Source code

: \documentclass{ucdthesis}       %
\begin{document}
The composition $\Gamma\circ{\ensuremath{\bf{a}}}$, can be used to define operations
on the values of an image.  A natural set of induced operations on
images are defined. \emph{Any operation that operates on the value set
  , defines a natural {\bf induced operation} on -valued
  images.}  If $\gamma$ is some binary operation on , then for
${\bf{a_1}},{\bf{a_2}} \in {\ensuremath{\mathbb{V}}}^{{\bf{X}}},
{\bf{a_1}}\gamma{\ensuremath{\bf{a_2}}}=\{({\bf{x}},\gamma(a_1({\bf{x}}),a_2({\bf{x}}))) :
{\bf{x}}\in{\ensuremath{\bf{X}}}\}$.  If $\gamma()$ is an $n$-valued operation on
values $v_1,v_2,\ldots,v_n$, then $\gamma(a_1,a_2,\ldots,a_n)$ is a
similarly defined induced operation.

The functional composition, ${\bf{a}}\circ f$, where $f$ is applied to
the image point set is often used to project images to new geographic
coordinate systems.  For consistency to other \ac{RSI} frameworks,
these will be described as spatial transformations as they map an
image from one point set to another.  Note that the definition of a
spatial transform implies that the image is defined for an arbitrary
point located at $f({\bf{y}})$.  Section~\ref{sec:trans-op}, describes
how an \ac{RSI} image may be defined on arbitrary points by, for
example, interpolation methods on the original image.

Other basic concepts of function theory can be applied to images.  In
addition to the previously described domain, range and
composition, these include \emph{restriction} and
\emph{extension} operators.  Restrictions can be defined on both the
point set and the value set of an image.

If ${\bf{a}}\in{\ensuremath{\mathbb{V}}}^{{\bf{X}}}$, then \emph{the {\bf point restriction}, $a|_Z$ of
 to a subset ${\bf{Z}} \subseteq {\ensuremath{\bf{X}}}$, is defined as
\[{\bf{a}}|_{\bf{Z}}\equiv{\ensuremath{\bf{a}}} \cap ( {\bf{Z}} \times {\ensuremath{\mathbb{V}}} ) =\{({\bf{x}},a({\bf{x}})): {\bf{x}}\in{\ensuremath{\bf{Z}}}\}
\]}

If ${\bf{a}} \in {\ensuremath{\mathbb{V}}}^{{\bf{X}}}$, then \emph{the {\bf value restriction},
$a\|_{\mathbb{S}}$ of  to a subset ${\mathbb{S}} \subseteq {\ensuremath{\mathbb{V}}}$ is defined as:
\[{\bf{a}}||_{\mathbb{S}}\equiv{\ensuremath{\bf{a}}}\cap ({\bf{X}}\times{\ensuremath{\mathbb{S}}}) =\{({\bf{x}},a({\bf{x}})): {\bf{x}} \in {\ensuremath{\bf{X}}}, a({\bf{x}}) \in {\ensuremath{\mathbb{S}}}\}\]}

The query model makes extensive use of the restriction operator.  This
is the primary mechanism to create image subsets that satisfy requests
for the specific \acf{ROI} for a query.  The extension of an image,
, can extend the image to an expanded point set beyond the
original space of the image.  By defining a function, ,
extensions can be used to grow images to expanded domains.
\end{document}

• • • • •

**Work order**.
The answer must be a single number: how many lines of the entries contain "defined".

**Answer section**.
7